Weissman: I don’t know.
Sarah Rimmington of Essential Action: Europeans have higher data exclusivity than 5 years under Hatch-Waxman. Why shouldn’t we have higher levels like Europe? Well, Europeans have price controls.
Weissman: Should they be called biogenerics or biosimilars? Question is whether they’re substitutes or in the same class.

Love: If WHO begins discussion on an R&D treaty, what advice would you give negotiators on what to include?
Rohit Malpani of Oxfam: Have to clarify funding levels.
‘t Hoen: Principle is that everyone contributes to the R&D. Priority-setting is important: how do you identify needs.
Weissman: Still being able to have a patent system for drugs makes the R&D treaty more politically feasible.
Rius: Negotiation needs is start. Prioritization is important. How to fund it is important — not high prices. Who pays for it — must include middle-income and some low-income countries.

Aigrain: Do you plan a campaign to move authority to SANCO?
Bloemen: Yes, we are planning to campaign on it.

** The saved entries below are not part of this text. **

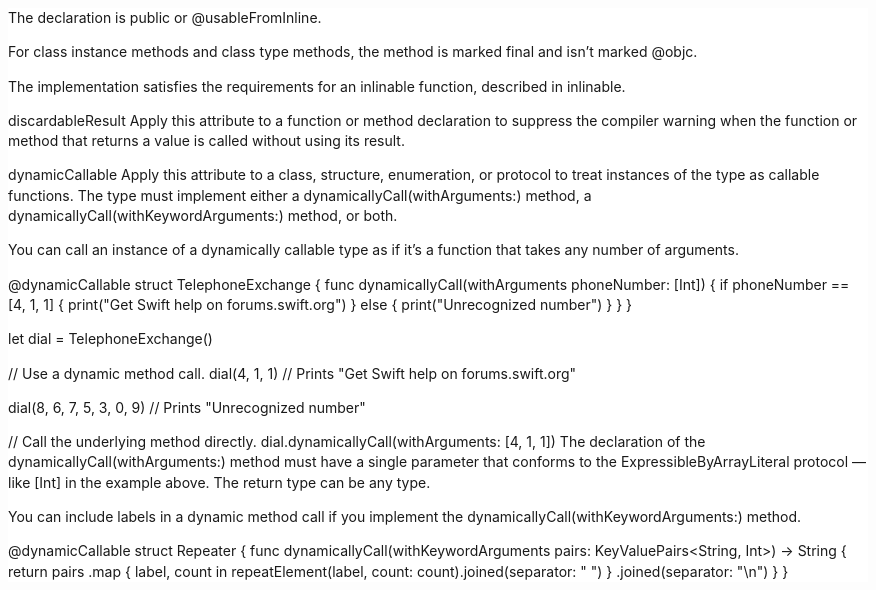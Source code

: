 The declaration is public or @usableFromInline.

For class instance methods and class type methods, the method is marked final and isn’t marked @objc.

The implementation satisfies the requirements for an inlinable function, described in inlinable.

discardableResult
Apply this attribute to a function or method declaration to suppress the compiler warning when the function or method that returns a value is called without using its result.

dynamicCallable
Apply this attribute to a class, structure, enumeration, or protocol to treat instances of the type as callable functions. The type must implement either a dynamicallyCall(withArguments:) method, a dynamicallyCall(withKeywordArguments:) method, or both.

You can call an instance of a dynamically callable type as if it’s a function that takes any number of arguments.

@dynamicCallable
struct TelephoneExchange {
    func dynamicallyCall(withArguments phoneNumber: [Int]) {
        if phoneNumber == [4, 1, 1] {
            print("Get Swift help on forums.swift.org")
        } else {
            print("Unrecognized number")
        }
    }
}


let dial = TelephoneExchange()


// Use a dynamic method call.
dial(4, 1, 1)
// Prints "Get Swift help on forums.swift.org"


dial(8, 6, 7, 5, 3, 0, 9)
// Prints "Unrecognized number"


// Call the underlying method directly.
dial.dynamicallyCall(withArguments: [4, 1, 1])
The declaration of the dynamicallyCall(withArguments:) method must have a single parameter that conforms to the ExpressibleByArrayLiteral protocol — like [Int] in the example above. The return type can be any type.

You can include labels in a dynamic method call if you implement the dynamicallyCall(withKeywordArguments:) method.

@dynamicCallable
struct Repeater {
    func dynamicallyCall(withKeywordArguments pairs: KeyValuePairs<String, Int>) -> String {
        return pairs
            .map { label, count in
                repeatElement(label, count: count).joined(separator: " ")
            }
            .joined(separator: "\n")
    }
}
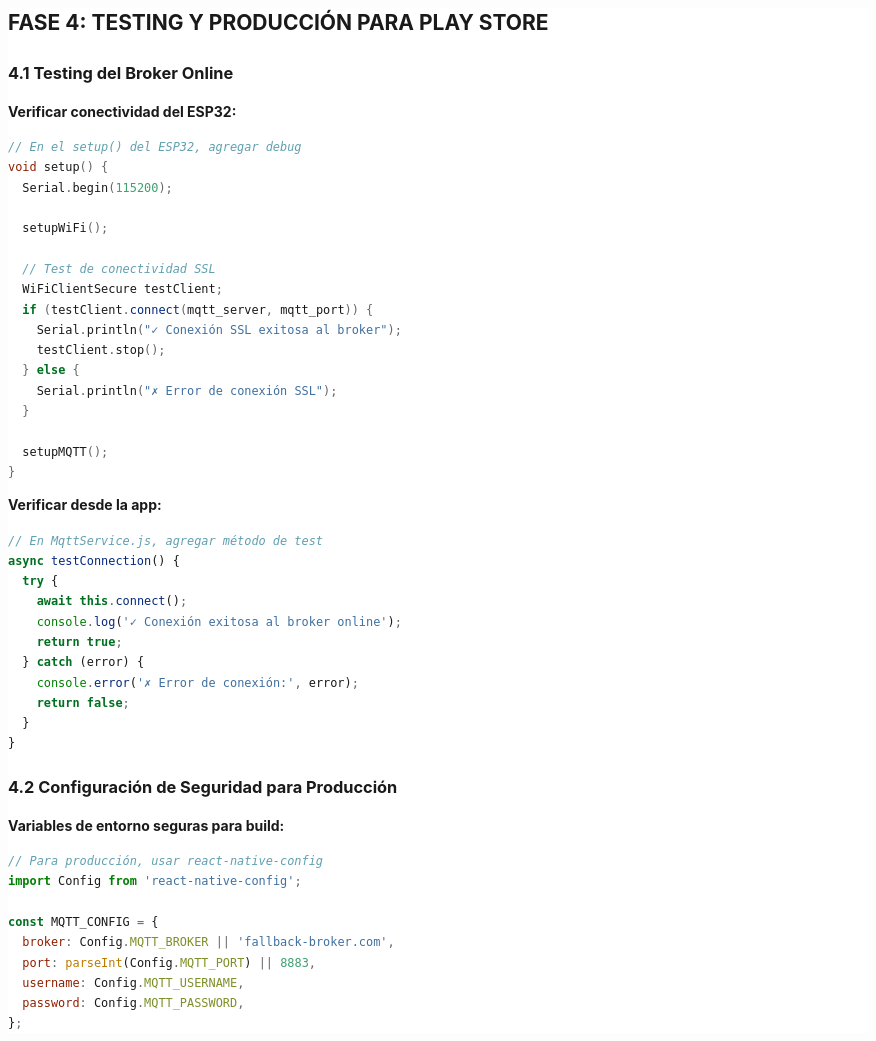 
## **FASE 4: TESTING Y PRODUCCIÓN PARA PLAY STORE**

### 4.1 Testing del Broker Online

**Verificar conectividad del ESP32:**
```cpp
// En el setup() del ESP32, agregar debug
void setup() {
  Serial.begin(115200);
  
  setupWiFi();
  
  // Test de conectividad SSL
  WiFiClientSecure testClient;
  if (testClient.connect(mqtt_server, mqtt_port)) {
    Serial.println("✓ Conexión SSL exitosa al broker");
    testClient.stop();
  } else {
    Serial.println("✗ Error de conexión SSL");
  }
  
  setupMQTT();
}
```

**Verificar desde la app:**
```javascript
// En MqttService.js, agregar método de test
async testConnection() {
  try {
    await this.connect();
    console.log('✓ Conexión exitosa al broker online');
    return true;
  } catch (error) {
    console.error('✗ Error de conexión:', error);
    return false;
  }
}
```

### 4.2 Configuración de Seguridad para Producción

**Variables de entorno seguras para build:**
```javascript
// Para producción, usar react-native-config
import Config from 'react-native-config';

const MQTT_CONFIG = {
  broker: Config.MQTT_BROKER || 'fallback-broker.com',
  port: parseInt(Config.MQTT_PORT) || 8883,
  username: Config.MQTT_USERNAME,
  password: Config.MQTT_PASSWORD,
};
```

Q: Does the fact that citizens in Europe and U.S. will have crisis with access to medicines will change the way they see it? Do we have something to learn from developing countries?
Weissman: Reality is industry vs. consumers (governments, employers). Pricing fights: biogenerics, Medicare compensation for publicly-funded drugs, reimportation.
‘t Hoen: Pricing crisis will offer opportunity — more people will get involved, offer ideas.

Malpani: Advance market commitment, priority review voucher: Comments?
Rius: They’re good — consequence of IGWG. But implementations are just at the service of the current business model. But doesn’t de-link from monopoly rights. Need i+a.
‘t Hoen: Companies have scooped up extra subsidies through this. AMC goes to a pre-existing product and doesn’t change the IP. Priority review is difficult: speeding up health review is not in the interest of health consumers. But encouraging to have new proposals and to test them. But we need to assess them critically.

[end of conference. I'll post the notes from this morning later, as well as my missing-but-now-recovered post from yesterday.]